Working data -
========================================================================

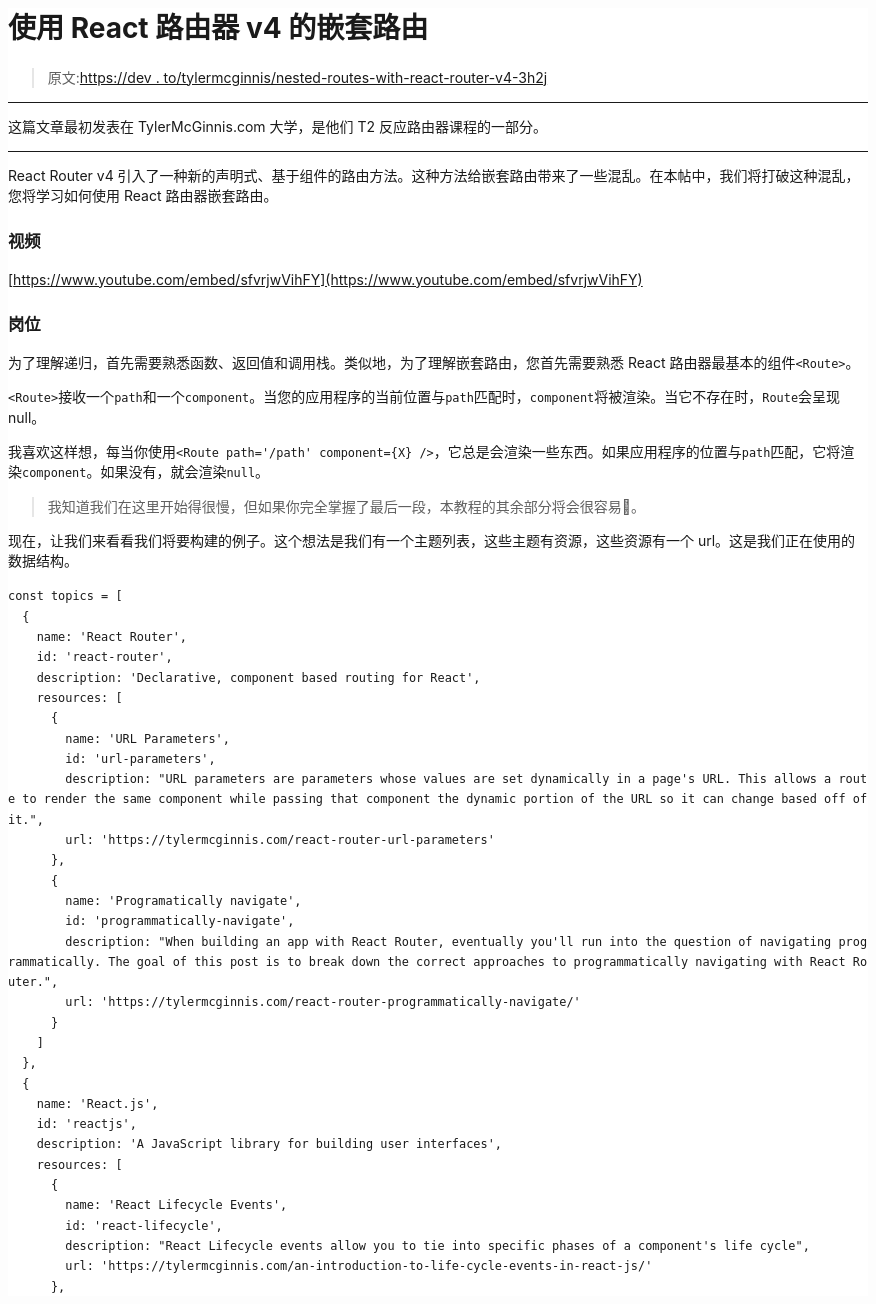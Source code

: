 # 使用 React 路由器 v4 的嵌套路由

> 原文:[https://dev . to/tylermcginnis/nested-routes-with-react-router-v4-3h2j](https://dev.to/tylermcginnis/nested-routes-with-react-router-v4-3h2j)

* * *

这篇文章最初发表在 TylerMcGinnis.com 大学，是他们 T2 反应路由器课程的一部分。

* * *

React Router v4 引入了一种新的声明式、基于组件的路由方法。这种方法给嵌套路由带来了一些混乱。在本帖中，我们将打破这种混乱，您将学习如何使用 React 路由器嵌套路由。

### 视频

[https://www.youtube.com/embed/sfvrjwVihFY](https://www.youtube.com/embed/sfvrjwVihFY)

### 岗位

为了理解递归，首先需要熟悉函数、返回值和调用栈。类似地，为了理解嵌套路由，您首先需要熟悉 React 路由器最基本的组件`<Route>`。

`<Route>`接收一个`path`和一个`component`。当您的应用程序的当前位置与`path`匹配时，`component`将被渲染。当它不存在时，`Route`会呈现 null。

我喜欢这样想，每当你使用`<Route path='/path' component={X} />`，它总是会渲染一些东西。如果应用程序的位置与`path`匹配，它将渲染`component`。如果没有，就会渲染`null`。

> 我知道我们在这里开始得很慢，但如果你完全掌握了最后一段，本教程的其余部分将会很容易🍰。

现在，让我们来看看我们将要构建的例子。这个想法是我们有一个主题列表，这些主题有资源，这些资源有一个 url。这是我们正在使用的数据结构。

```
const topics = [
  {
    name: 'React Router',
    id: 'react-router',
    description: 'Declarative, component based routing for React',
    resources: [
      {
        name: 'URL Parameters',
        id: 'url-parameters',
        description: "URL parameters are parameters whose values are set dynamically in a page's URL. This allows a route to render the same component while passing that component the dynamic portion of the URL so it can change based off of it.",
        url: 'https://tylermcginnis.com/react-router-url-parameters'
      },
      {
        name: 'Programatically navigate',
        id: 'programmatically-navigate',
        description: "When building an app with React Router, eventually you'll run into the question of navigating programmatically. The goal of this post is to break down the correct approaches to programmatically navigating with React Router.",
        url: 'https://tylermcginnis.com/react-router-programmatically-navigate/'
      }
    ]
  },
  {
    name: 'React.js',
    id: 'reactjs',
    description: 'A JavaScript library for building user interfaces',
    resources: [
      {
        name: 'React Lifecycle Events',
        id: 'react-lifecycle',
        description: "React Lifecycle events allow you to tie into specific phases of a component's life cycle",
        url: 'https://tylermcginnis.com/an-introduction-to-life-cycle-events-in-react-js/'
      },
```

========================================================================

Action item - Copy every line of the records above that contains "navigate".

Expected output -
        name: 'Programatically navigate',
        id: 'programmatically-navigate',
        url: 'https://tylermcginnis.com/react-router-programmatically-navigate/'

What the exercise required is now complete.